Friday, January 29, 2010

On The Street Where We Lived

One of my favorite books of all time is "To Kill A Mockingbird". Growing up in a small town in the south, I have always felt a true kinship with Scout and Jem. Their entire neighborhood was their playground, as was ours. These days kids don't get to know their neighbors the way we did when we were young...like how Scout and Jem knew Miss Maudie Atkinson and Miss Stephanie Crawford and the way they wanted to know Boo Radley. It was the same with us. We knew the Moores and the Nidiffers and the Hagerstroms, but who we really wanted to know were the Lavinders.
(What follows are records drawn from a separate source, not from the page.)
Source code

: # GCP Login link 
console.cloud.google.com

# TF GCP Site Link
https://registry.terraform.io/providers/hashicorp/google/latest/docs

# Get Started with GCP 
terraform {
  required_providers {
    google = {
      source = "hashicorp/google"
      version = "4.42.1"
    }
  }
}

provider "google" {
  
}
Our street was named for that mysterious couple who lived in the big house on the corner. It sat waaaaay back from the street (or so it seemed), surrounded by enormous trees and perfectly manicured shrubs. The pedophile-axe-murderers who maintained those shrubs were what kept us off the property. We were terrified of them. There was only one day a year that we dared venture as far as the front door and that was on Halloween, and then only in the company of an adult. The door was answered by the butler, and he always informed us in a manner befitting Boris Karloff that they didn't give out candy. Of course, we weren't there for the candy. We were there for a quick peek...into the house...and at him. It's what we lived for. But we never got to see the Lavinders. Mr. Lavinder soon died and Mrs. Lavinder sold the house and moved away. I was about ten then. It was both a blessing and a curse that the family that moved in had a gaggle of kids, with a daughter our age, so the house that had always intrigued us soon became part of our familiar world. We no longer had to give a wide berth to the drive-way. We could ride our bikes right down it, past the spot where the old men had stood menacingly watching us. We no longer had to survey the yard from a distance. We played in every corner of it. We didn't just see the house from the front door. We knew every nook and cranny. But as when Boo Radley came out of hiding, we also no longer had a mysterious entity to stoke our imaginations. Instead, we had a greatly expanded playground and a much safer environment. Because thank goodness the new owners had able-bodied sons to do the yard work, so the pedophile-axe-murderers were forced to move on.

1 comments:

Philly said...

I hate the fact that I have to delete comments, but both were investment propaganda posted by freaks who think they will somehow turn a profit from their comments. Weird.